→ **Your goal**: Nothing but the pictures should go missing; return all the entries below exactly.

Plain-text document sources
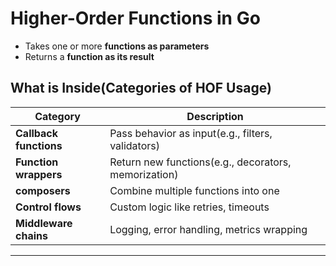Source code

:# Higher-Order Functions in Go
- Takes one or more **functions as parameters**
- Returns a **function as its result**

## What is Inside(Categories of HOF Usage)

| Category | Description |
|----------|-------------|
|**Callback functions**|Pass behavior as input(e.g., filters, validators) |
|**Function wrappers**| Return new functions(e.g., decorators, memorization)|
|**composers**| Combine multiple functions into one |
|**Control flows**| Custom logic like retries, timeouts |
|**Middleware chains**| Logging, error handling, metrics wrapping |

---

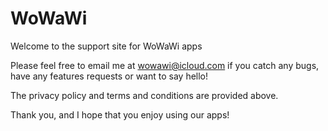 # WoWaWi

Welcome to the support site for WoWaWi apps

Please feel free to email me at wowawi@icloud.com if you catch any bugs, have any features requests or want to say hello!

The privacy policy and terms and conditions are provided above.

Thank you, and I hope that you enjoy using our apps!
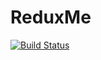# ReduxMe

[![Build Status](https://app.bitrise.io/app/cba70c63bc0df696/status.svg?token=MvFolPJmrTnSMIfrI0DhLg&branch=develop)](https://app.bitrise.io/app/cba70c63bc0df696)

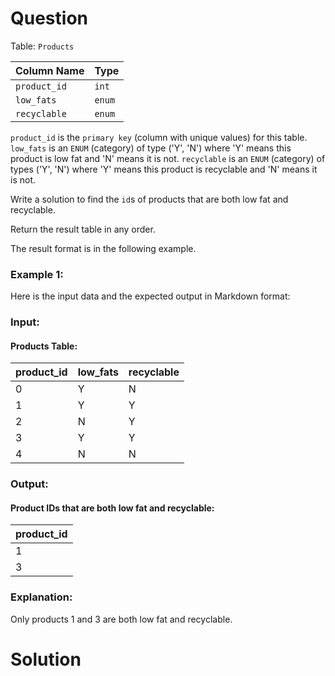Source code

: # Question
Table: `Products`

| Column Name  | Type   |
|--------------|--------|
| `product_id` | `int`  |
| `low_fats`   | `enum` |
| `recyclable` | `enum` |

`product_id` is the `primary key` (column with unique values) for this table.
`low_fats` is an `ENUM` (category) of type ('Y', 'N') where 'Y' means this product is low fat and 'N' means it is not.
`recyclable` is an `ENUM` (category) of types ('Y', 'N') where 'Y' means this product is recyclable and 'N' means it is not.


Write a solution to find the `id`s of products that are both low fat and recyclable.

Return the result table in any order.

The result format is in the following example.

### Example 1:

Here is the input data and the expected output in Markdown format:

### Input:
#### Products Table:
| product_id | low_fats | recyclable |
|------------|----------|------------|
| 0          | Y        | N          |
| 1          | Y        | Y          |
| 2          | N        | Y          |
| 3          | Y        | Y          |
| 4          | N        | N          |

### Output:
#### Product IDs that are both low fat and recyclable:
| product_id |
|------------|
| 1          |
| 3          |

### Explanation:
Only products 1 and 3 are both low fat and recyclable.

# Solution
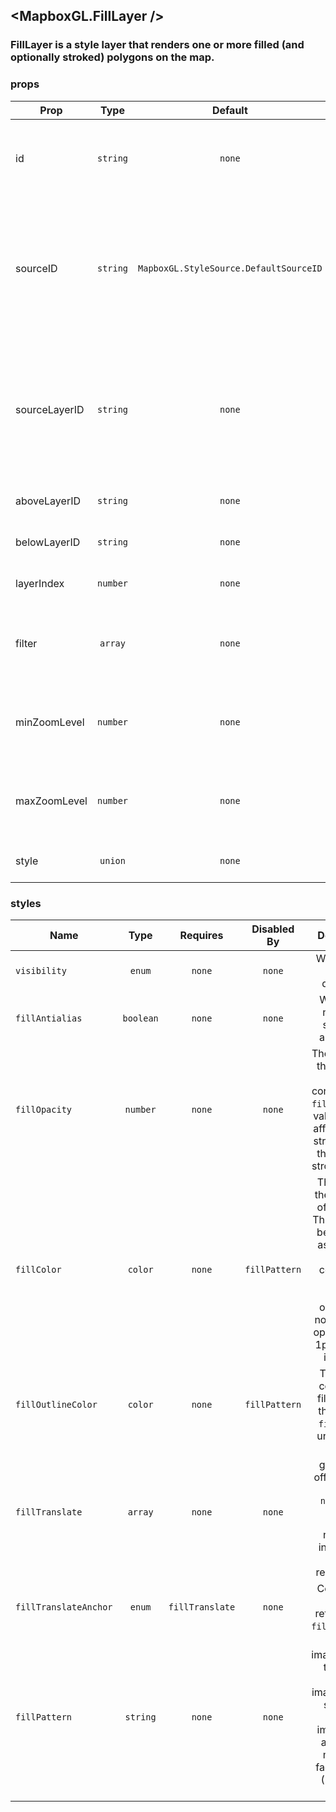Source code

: ## <MapboxGL.FillLayer />
### FillLayer is a style layer that renders one or more filled (and optionally stroked) polygons on the map.

### props
| Prop | Type | Default | Required | Description |
| ---- | :--: | :-----: | :------: | :----------: |
| id | `string` | `none` | `false` | A string that uniquely identifies the source in the style to which it is added. |
| sourceID | `string` | `MapboxGL.StyleSource.DefaultSourceID` | `false` | The source from which to obtain the data to style. If the source has not yet been added to the current style, the behavior is undefined. |
| sourceLayerID | `string` | `none` | `false` | Identifier of the layer within the source identified by the sourceID property from which the receiver obtains the data to style. |
| aboveLayerID | `string` | `none` | `false` | Inserts a layer above aboveLayerID. |
| belowLayerID | `string` | `none` | `false` | Inserts a layer below belowLayerID |
| layerIndex | `number` | `none` | `false` | Inserts a layer at a specified index |
| filter | `array` | `none` | `false` | Filter only the features in the source layer that satisfy a condition that you define |
| minZoomLevel | `number` | `none` | `false` | The minimum zoom level at which the layer gets parsed and appears. |
| maxZoomLevel | `number` | `none` | `false` | The maximum zoom level at which the layer gets parsed and appears. |
| style | `union` | `none` | `false` | Customizable style attributes |


### styles
| Name | Type | Requires | Disabled By |  Description |
| ---- | :--: | :------: | :---------: | :----------: |
| `visibility` | `enum` | `none` | `none` | Whether this layer is displayed. |
| `fillAntialias` | `boolean` | `none` | `none` | Whether or not the fill should be antialiased. |
| `fillOpacity` | `number` | `none` | `none` | The opacity of the entire fill layer. In contrast to the `fillColor`, this value will also affect the 1px stroke around the fill, if the stroke is used. |
| `fillColor` | `color` | `none` | `fillPattern` | The color of the filled part of this layer. This color can be specified as `rgba` with an alpha component and the color's opacity will not affect the opacity of the 1px stroke, if it is used. |
| `fillOutlineColor` | `color` | `none` | `fillPattern` | The outline color of the fill. Matches the value of `fillColor` if unspecified. |
| `fillTranslate` | `array` | `none` | `none` | The geometry's offset. Values are `{ x: number, y: number }` where negatives indicate left and up, respectively. |
| `fillTranslateAnchor` | `enum` | `fillTranslate` | `none` | Controls the frame of reference for `fillTranslate`. |
| `fillPattern` | `string` | `none` | `none` | Name of image in sprite to use for drawing image fills. For seamless patterns, image width and height must be a factor of two (2, 4, 8, ..., 512). |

→ **Answer to this problem**:
Source code

:# Higher-Order Functions in Go
- Takes one or more **functions as parameters**
- Returns a **function as its result**

## What is Inside(Categories of HOF Usage)

| Category | Description |
|----------|-------------|
|**Callback functions**|Pass behavior as input(e.g., filters, validators) |
|**Function wrappers**| Return new functions(e.g., decorators, memorization)|
|**composers**| Combine multiple functions into one |
|**Control flows**| Custom logic like retries, timeouts |
|**Middleware chains**| Logging, error handling, metrics wrapping |

---

 # WoWaWi

Welcome to the support site for WoWaWi apps

Please feel free to email me at wowawi@icloud.com if you catch any bugs, have any features requests or want to say hello!

The privacy policy and terms and conditions are provided above.

Thank you, and I hope that you enjoy using our apps!
# ReduxMe

[![Build Status](https://app.bitrise.io/app/cba70c63bc0df696/status.svg?token=MvFolPJmrTnSMIfrI0DhLg&branch=develop)](https://app.bitrise.io/app/cba70c63bc0df696)

Source code

: # Question
Table: `Products`

| Column Name  | Type   |
|--------------|--------|
| `product_id` | `int`  |
| `low_fats`   | `enum` |
| `recyclable` | `enum` |

`product_id` is the `primary key` (column with unique values) for this table.
`low_fats` is an `ENUM` (category) of type ('Y', 'N') where 'Y' means this product is low fat and 'N' means it is not.
`recyclable` is an `ENUM` (category) of types ('Y', 'N') where 'Y' means this product is recyclable and 'N' means it is not.


Write a solution to find the `id`s of products that are both low fat and recyclable.

Return the result table in any order.

The result format is in the following example.

### Example 1:

Here is the input data and the expected output in Markdown format:

### Input:
#### Products Table:
| product_id | low_fats | recyclable |
|------------|----------|------------|
| 0          | Y        | N          |
| 1          | Y        | Y          |
| 2          | N        | Y          |
| 3          | Y        | Y          |
| 4          | N        | N          |

### Output:
#### Product IDs that are both low fat and recyclable:
| product_id |
|------------|
| 1          |
| 3          |

### Explanation:
Only products 1 and 3 are both low fat and recyclable.

# Solution
Source code

: ## <MapboxGL.FillLayer />
### FillLayer is a style layer that renders one or more filled (and optionally stroked) polygons on the map.

### props
| Prop | Type | Default | Required | Description |
| ---- | :--: | :-----: | :------: | :----------: |
| id | `string` | `none` | `false` | A string that uniquely identifies the source in the style to which it is added. |
| sourceID | `string` | `MapboxGL.StyleSource.DefaultSourceID` | `false` | The source from which to obtain the data to style. If the source has not yet been added to the current style, the behavior is undefined. |
| sourceLayerID | `string` | `none` | `false` | Identifier of the layer within the source identified by the sourceID property from which the receiver obtains the data to style. |
| aboveLayerID | `string` | `none` | `false` | Inserts a layer above aboveLayerID. |
| belowLayerID | `string` | `none` | `false` | Inserts a layer below belowLayerID |
| layerIndex | `number` | `none` | `false` | Inserts a layer at a specified index |
| filter | `array` | `none` | `false` | Filter only the features in the source layer that satisfy a condition that you define |
| minZoomLevel | `number` | `none` | `false` | The minimum zoom level at which the layer gets parsed and appears. |
| maxZoomLevel | `number` | `none` | `false` | The maximum zoom level at which the layer gets parsed and appears. |
| style | `union` | `none` | `false` | Customizable style attributes |


### styles
| Name | Type | Requires | Disabled By |  Description |
| ---- | :--: | :------: | :---------: | :----------: |
| `visibility` | `enum` | `none` | `none` | Whether this layer is displayed. |
| `fillAntialias` | `boolean` | `none` | `none` | Whether or not the fill should be antialiased. |
| `fillOpacity` | `number` | `none` | `none` | The opacity of the entire fill layer. In contrast to the `fillColor`, this value will also affect the 1px stroke around the fill, if the stroke is used. |
| `fillColor` | `color` | `none` | `fillPattern` | The color of the filled part of this layer. This color can be specified as `rgba` with an alpha component and the color's opacity will not affect the opacity of the 1px stroke, if it is used. |
| `fillOutlineColor` | `color` | `none` | `fillPattern` | The outline color of the fill. Matches the value of `fillColor` if unspecified. |
| `fillTranslate` | `array` | `none` | `none` | The geometry's offset. Values are `{ x: number, y: number }` where negatives indicate left and up, respectively. |
| `fillTranslateAnchor` | `enum` | `fillTranslate` | `none` | Controls the frame of reference for `fillTranslate`. |
| `fillPattern` | `string` | `none` | `none` | Name of image in sprite to use for drawing image fills. For seamless patterns, image width and height must be a factor of two (2, 4, 8, ..., 512). |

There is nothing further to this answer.